▶ [What is needed]
The answer must be an exact copy of the listing below.

_ _ _

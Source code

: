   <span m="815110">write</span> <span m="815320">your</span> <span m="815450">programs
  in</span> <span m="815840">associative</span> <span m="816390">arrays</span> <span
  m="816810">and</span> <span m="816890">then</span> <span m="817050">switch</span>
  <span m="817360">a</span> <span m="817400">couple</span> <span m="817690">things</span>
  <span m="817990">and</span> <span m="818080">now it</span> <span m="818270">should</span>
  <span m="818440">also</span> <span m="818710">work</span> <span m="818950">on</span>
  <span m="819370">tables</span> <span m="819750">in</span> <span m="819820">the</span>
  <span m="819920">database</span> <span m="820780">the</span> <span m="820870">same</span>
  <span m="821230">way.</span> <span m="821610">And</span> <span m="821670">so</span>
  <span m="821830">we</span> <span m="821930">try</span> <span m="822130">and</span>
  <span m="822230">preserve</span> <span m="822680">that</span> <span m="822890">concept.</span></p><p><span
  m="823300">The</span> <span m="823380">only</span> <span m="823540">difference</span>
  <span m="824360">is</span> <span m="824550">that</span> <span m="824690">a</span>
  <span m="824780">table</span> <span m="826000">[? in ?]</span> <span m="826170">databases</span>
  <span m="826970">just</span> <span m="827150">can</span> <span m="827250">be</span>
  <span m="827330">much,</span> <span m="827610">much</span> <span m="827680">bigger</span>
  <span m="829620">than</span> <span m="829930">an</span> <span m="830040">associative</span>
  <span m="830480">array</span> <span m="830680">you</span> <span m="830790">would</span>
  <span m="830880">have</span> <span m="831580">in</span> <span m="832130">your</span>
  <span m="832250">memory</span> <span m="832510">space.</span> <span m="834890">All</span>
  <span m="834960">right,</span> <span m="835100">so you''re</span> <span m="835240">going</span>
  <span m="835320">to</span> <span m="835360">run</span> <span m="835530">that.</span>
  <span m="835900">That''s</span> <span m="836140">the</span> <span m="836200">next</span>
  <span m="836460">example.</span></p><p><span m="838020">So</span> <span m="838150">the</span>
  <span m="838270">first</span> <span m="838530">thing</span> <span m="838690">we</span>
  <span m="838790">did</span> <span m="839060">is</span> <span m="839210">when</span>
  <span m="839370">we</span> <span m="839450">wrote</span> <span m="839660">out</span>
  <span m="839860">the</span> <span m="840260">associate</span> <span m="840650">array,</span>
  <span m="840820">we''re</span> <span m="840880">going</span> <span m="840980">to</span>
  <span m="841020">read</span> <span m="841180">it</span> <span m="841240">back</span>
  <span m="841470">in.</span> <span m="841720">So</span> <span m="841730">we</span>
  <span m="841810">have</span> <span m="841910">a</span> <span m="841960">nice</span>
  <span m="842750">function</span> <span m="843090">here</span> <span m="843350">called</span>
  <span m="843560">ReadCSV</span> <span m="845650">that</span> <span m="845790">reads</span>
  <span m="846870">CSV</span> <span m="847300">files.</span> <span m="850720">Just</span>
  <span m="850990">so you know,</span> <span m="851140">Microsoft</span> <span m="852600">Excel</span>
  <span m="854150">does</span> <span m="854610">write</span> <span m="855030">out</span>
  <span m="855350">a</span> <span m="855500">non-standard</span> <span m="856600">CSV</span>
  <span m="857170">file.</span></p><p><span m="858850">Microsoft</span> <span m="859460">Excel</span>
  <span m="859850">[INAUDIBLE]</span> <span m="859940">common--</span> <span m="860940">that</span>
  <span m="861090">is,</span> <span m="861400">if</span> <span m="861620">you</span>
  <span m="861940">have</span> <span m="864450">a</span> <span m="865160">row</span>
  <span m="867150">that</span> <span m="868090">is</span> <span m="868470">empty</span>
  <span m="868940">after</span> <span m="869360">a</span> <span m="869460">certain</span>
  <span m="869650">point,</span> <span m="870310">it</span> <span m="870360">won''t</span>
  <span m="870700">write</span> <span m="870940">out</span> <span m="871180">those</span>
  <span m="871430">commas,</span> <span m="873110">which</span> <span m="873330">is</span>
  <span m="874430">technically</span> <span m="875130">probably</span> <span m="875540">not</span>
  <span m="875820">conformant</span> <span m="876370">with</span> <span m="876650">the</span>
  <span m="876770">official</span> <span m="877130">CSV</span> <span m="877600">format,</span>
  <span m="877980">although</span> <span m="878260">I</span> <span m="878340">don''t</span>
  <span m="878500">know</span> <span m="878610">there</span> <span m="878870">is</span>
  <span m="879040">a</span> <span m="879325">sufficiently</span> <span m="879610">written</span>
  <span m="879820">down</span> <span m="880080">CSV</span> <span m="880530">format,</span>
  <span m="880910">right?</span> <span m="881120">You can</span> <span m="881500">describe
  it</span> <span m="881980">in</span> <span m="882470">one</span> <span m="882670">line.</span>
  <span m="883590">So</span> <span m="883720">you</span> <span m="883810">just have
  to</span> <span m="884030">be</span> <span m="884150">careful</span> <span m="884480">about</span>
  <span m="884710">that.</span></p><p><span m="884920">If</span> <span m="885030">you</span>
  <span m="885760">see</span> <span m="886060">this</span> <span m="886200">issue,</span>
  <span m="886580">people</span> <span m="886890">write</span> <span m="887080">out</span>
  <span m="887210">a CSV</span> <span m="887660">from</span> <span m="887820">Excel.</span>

_ _ _

▶ [Your solution]
Source code

:   <span m="815110">write</span> <span m="815320">your</span> <span m="815450">programs
  in</span> <span m="815840">associative</span> <span m="816390">arrays</span> <span
  m="816810">and</span> <span m="816890">then</span> <span m="817050">switch</span>
  <span m="817360">a</span> <span m="817400">couple</span> <span m="817690">things</span>
  <span m="817990">and</span> <span m="818080">now it</span> <span m="818270">should</span>
  <span m="818440">also</span> <span m="818710">work</span> <span m="818950">on</span>
  <span m="819370">tables</span> <span m="819750">in</span> <span m="819820">the</span>
  <span m="819920">database</span> <span m="820780">the</span> <span m="820870">same</span>
  <span m="821230">way.</span> <span m="821610">And</span> <span m="821670">so</span>
  <span m="821830">we</span> <span m="821930">try</span> <span m="822130">and</span>
  <span m="822230">preserve</span> <span m="822680">that</span> <span m="822890">concept.</span></p><p><span
  m="823300">The</span> <span m="823380">only</span> <span m="823540">difference</span>
  <span m="824360">is</span> <span m="824550">that</span> <span m="824690">a</span>
  <span m="824780">table</span> <span m="826000">[? in ?]</span> <span m="826170">databases</span>
  <span m="826970">just</span> <span m="827150">can</span> <span m="827250">be</span>
  <span m="827330">much,</span> <span m="827610">much</span> <span m="827680">bigger</span>
  <span m="829620">than</span> <span m="829930">an</span> <span m="830040">associative</span>
  <span m="830480">array</span> <span m="830680">you</span> <span m="830790">would</span>
  <span m="830880">have</span> <span m="831580">in</span> <span m="832130">your</span>
  <span m="832250">memory</span> <span m="832510">space.</span> <span m="834890">All</span>
  <span m="834960">right,</span> <span m="835100">so you''re</span> <span m="835240">going</span>
  <span m="835320">to</span> <span m="835360">run</span> <span m="835530">that.</span>
  <span m="835900">That''s</span> <span m="836140">the</span> <span m="836200">next</span>
  <span m="836460">example.</span></p><p><span m="838020">So</span> <span m="838150">the</span>
  <span m="838270">first</span> <span m="838530">thing</span> <span m="838690">we</span>
  <span m="838790">did</span> <span m="839060">is</span> <span m="839210">when</span>
  <span m="839370">we</span> <span m="839450">wrote</span> <span m="839660">out</span>
  <span m="839860">the</span> <span m="840260">associate</span> <span m="840650">array,</span>
  <span m="840820">we''re</span> <span m="840880">going</span> <span m="840980">to</span>
  <span m="841020">read</span> <span m="841180">it</span> <span m="841240">back</span>
  <span m="841470">in.</span> <span m="841720">So</span> <span m="841730">we</span>
  <span m="841810">have</span> <span m="841910">a</span> <span m="841960">nice</span>
  <span m="842750">function</span> <span m="843090">here</span> <span m="843350">called</span>
  <span m="843560">ReadCSV</span> <span m="845650">that</span> <span m="845790">reads</span>
  <span m="846870">CSV</span> <span m="847300">files.</span> <span m="850720">Just</span>
  <span m="850990">so you know,</span> <span m="851140">Microsoft</span> <span m="852600">Excel</span>
  <span m="854150">does</span> <span m="854610">write</span> <span m="855030">out</span>
  <span m="855350">a</span> <span m="855500">non-standard</span> <span m="856600">CSV</span>
  <span m="857170">file.</span></p><p><span m="858850">Microsoft</span> <span m="859460">Excel</span>
  <span m="859850">[INAUDIBLE]</span> <span m="859940">common--</span> <span m="860940">that</span>
  <span m="861090">is,</span> <span m="861400">if</span> <span m="861620">you</span>
  <span m="861940">have</span> <span m="864450">a</span> <span m="865160">row</span>
  <span m="867150">that</span> <span m="868090">is</span> <span m="868470">empty</span>
  <span m="868940">after</span> <span m="869360">a</span> <span m="869460">certain</span>
  <span m="869650">point,</span> <span m="870310">it</span> <span m="870360">won''t</span>
  <span m="870700">write</span> <span m="870940">out</span> <span m="871180">those</span>
  <span m="871430">commas,</span> <span m="873110">which</span> <span m="873330">is</span>
  <span m="874430">technically</span> <span m="875130">probably</span> <span m="875540">not</span>
  <span m="875820">conformant</span> <span m="876370">with</span> <span m="876650">the</span>
  <span m="876770">official</span> <span m="877130">CSV</span> <span m="877600">format,</span>
  <span m="877980">although</span> <span m="878260">I</span> <span m="878340">don''t</span>
  <span m="878500">know</span> <span m="878610">there</span> <span m="878870">is</span>
  <span m="879040">a</span> <span m="879325">sufficiently</span> <span m="879610">written</span>
  <span m="879820">down</span> <span m="880080">CSV</span> <span m="880530">format,</span>
  <span m="880910">right?</span> <span m="881120">You can</span> <span m="881500">describe
  it</span> <span m="881980">in</span> <span m="882470">one</span> <span m="882670">line.</span>
  <span m="883590">So</span> <span m="883720">you</span> <span m="883810">just have
  to</span> <span m="884030">be</span> <span m="884150">careful</span> <span m="884480">about</span>
  <span m="884710">that.</span></p><p><span m="884920">If</span> <span m="885030">you</span>
  <span m="885760">see</span> <span m="886060">this</span> <span m="886200">issue,</span>
  <span m="886580">people</span> <span m="886890">write</span> <span m="887080">out</span>
  <span m="887210">a CSV</span> <span m="887660">from</span> <span m="887820">Excel.</span>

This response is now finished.